I will give you my unfiltered, fresh eyes opinion of your marriage.

Judging from what you're telling me, it sounds like she was cheating on you while she was pregnant. Also, based on what you're saying, it sounds like she was physically cheating on you while she was pregnant. Also, based on what you're saying, I would be very anxious about the child even being mine.

I know that sounds horrible and crazy but there are a LOT of kids with misdiagnosed parents.

From everything you said I would be insanely surprised if she wasn't in an EA, but more importantly, I would be surprised if she wasn't still sleeping with some of these men. Sounds like she never really gave up her ex, and if he lives anywhere within a one-day drive, I wouldn't be surprised to hear that they are still hooking up regularly.

I'm sorry this came off as crude or harsh, but I'm not invested in your relationship and from the little you've told me, it does not look good.

My advice: get insanely good at snooping. Get a VAR in the house and car, try to read text messages, keylogger on the computer, try to read emails and FB messages, GPS tracking on the phone/car, etc. You know you're going to get proof, you just don't know what the proof is yet.

Second, I would get a swab from the kid and do an at-home or mailaway paternity test. She's lying to you now, how do you know she's not lying about that? Her snippiness was a little too convenient if you ask me, I think you're paying for someone else's kid.

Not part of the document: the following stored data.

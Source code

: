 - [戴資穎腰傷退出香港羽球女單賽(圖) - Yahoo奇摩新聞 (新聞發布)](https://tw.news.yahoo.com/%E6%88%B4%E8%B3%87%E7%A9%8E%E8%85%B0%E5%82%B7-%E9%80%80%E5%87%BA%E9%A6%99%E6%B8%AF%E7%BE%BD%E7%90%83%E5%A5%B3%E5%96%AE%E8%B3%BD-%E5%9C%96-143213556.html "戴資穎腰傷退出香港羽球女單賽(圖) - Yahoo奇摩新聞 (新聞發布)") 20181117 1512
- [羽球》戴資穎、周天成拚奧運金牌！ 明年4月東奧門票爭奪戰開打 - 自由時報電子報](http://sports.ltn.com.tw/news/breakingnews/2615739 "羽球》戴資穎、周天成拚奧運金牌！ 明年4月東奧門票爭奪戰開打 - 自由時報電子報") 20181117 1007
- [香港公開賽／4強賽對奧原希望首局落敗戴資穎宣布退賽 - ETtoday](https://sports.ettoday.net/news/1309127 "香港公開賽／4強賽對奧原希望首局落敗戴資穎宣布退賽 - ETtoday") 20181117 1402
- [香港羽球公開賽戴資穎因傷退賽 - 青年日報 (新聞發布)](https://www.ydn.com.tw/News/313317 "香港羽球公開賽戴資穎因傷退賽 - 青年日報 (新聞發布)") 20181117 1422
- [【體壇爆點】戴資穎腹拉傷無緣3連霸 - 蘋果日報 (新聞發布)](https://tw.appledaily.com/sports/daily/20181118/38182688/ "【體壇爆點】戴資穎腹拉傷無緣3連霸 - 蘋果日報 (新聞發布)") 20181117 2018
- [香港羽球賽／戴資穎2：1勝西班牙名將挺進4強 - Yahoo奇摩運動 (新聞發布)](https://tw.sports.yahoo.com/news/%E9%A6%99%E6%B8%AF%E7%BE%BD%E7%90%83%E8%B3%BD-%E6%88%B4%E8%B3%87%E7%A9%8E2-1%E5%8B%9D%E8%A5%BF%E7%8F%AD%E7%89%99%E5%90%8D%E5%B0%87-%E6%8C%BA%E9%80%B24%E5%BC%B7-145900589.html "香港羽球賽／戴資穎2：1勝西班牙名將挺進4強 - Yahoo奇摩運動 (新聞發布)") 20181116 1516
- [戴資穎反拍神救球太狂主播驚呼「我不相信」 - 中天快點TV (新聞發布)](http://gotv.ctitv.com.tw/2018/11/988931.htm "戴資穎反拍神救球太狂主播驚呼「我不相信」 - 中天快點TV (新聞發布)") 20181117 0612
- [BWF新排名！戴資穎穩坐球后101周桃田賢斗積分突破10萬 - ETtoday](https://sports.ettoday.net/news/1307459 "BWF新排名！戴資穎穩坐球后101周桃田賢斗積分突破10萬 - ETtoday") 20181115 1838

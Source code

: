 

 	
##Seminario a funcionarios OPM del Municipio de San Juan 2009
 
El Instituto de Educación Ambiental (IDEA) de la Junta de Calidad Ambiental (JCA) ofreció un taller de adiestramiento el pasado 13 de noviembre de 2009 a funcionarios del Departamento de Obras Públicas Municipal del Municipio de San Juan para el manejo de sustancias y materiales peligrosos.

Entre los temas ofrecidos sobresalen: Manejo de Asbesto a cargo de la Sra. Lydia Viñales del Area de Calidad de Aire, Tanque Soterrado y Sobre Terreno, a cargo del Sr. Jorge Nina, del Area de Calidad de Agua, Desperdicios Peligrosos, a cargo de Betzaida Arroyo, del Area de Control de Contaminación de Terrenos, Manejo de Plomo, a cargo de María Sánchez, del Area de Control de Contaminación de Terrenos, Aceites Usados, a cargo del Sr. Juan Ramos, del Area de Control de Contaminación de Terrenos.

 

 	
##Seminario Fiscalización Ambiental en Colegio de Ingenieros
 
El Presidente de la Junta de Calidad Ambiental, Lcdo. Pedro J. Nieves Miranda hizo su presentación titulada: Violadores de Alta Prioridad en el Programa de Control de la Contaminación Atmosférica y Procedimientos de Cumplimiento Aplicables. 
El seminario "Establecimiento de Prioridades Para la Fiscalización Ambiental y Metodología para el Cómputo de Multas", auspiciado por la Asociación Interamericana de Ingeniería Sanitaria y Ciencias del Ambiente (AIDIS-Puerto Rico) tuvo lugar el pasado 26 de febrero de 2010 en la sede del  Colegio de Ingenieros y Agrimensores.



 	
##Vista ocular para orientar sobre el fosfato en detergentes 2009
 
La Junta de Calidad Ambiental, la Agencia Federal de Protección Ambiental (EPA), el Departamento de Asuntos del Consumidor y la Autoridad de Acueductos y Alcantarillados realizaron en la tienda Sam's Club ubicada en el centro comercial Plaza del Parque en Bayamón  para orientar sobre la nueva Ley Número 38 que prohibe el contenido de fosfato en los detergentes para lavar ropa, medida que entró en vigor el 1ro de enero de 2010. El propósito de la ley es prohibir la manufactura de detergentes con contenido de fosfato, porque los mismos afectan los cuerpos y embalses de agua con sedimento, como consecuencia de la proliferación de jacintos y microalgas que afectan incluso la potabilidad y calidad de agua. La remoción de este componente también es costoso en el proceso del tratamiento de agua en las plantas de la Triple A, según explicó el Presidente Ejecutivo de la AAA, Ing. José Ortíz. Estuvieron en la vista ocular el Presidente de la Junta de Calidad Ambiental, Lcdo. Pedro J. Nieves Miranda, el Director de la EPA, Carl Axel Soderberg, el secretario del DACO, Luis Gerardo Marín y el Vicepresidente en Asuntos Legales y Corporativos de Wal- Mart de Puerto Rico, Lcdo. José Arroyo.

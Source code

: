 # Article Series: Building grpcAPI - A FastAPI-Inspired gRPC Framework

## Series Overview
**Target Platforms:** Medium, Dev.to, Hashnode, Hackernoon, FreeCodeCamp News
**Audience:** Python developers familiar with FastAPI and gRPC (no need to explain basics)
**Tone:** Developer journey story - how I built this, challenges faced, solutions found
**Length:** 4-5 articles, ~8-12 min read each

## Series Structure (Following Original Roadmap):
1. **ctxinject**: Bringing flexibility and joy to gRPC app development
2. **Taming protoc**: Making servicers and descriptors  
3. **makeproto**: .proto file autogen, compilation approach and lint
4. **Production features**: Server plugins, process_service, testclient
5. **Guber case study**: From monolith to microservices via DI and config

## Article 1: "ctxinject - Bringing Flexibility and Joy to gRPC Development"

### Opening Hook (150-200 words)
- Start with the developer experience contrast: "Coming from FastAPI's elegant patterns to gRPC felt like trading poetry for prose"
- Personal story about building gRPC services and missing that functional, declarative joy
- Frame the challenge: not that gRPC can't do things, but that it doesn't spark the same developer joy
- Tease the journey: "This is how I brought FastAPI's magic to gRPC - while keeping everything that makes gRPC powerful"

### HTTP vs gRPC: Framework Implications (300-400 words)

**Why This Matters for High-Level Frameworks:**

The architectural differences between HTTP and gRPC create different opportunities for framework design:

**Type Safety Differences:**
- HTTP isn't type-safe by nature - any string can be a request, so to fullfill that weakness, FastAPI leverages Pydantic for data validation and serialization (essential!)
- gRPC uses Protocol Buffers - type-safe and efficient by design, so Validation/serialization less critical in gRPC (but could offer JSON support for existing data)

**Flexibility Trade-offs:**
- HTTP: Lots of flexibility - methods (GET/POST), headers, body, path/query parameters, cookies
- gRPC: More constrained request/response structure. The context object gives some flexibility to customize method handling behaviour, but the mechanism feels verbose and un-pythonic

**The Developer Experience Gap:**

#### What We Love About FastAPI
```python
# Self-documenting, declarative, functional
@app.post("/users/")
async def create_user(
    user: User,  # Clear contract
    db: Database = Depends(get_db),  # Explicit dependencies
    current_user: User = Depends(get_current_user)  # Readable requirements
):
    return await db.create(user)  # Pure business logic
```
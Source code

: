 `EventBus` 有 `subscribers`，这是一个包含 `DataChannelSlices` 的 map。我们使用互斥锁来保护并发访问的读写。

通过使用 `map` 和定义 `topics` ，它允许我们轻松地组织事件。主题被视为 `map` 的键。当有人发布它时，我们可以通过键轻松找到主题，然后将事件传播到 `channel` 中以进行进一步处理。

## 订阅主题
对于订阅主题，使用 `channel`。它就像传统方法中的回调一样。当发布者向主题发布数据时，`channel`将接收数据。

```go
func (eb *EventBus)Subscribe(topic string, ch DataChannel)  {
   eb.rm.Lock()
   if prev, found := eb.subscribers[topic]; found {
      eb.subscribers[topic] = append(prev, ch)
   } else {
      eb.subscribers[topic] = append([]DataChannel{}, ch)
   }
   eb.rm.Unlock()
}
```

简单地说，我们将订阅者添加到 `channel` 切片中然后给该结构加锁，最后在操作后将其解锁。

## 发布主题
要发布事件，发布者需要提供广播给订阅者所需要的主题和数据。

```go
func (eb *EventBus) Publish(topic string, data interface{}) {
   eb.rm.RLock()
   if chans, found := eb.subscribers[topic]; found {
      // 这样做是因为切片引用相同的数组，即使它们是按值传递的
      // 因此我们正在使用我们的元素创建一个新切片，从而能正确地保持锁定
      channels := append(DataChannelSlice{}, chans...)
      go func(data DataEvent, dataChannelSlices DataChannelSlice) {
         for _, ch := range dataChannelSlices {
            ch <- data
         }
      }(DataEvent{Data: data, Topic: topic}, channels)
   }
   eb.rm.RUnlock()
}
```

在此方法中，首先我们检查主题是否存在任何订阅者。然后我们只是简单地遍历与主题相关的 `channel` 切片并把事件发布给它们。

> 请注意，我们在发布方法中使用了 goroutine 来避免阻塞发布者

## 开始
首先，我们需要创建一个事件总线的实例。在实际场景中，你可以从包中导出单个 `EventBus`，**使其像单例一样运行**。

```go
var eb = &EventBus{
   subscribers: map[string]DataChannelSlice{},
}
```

While this is going on, I would be adamant about NC with any exes or opposite sex. You need to grow some balls. It's not "not beta" to not bring up her talking to exes. In fact, the way you handled it, makes you sound sans-balls. No guy is going to be OK with her wife talking to an ex like she is. It doesn't make you sound jealous, it makes you sound like a pushover that you would keep letting her do it. You're basically tacitly approving of her chatting up old flames, she even called you out with the "Oh I'm horny, just not with you" line. She's actively telling you she's got the hots for other people, probably having sex with them, right under your nose.

You need some self-respect ASAP!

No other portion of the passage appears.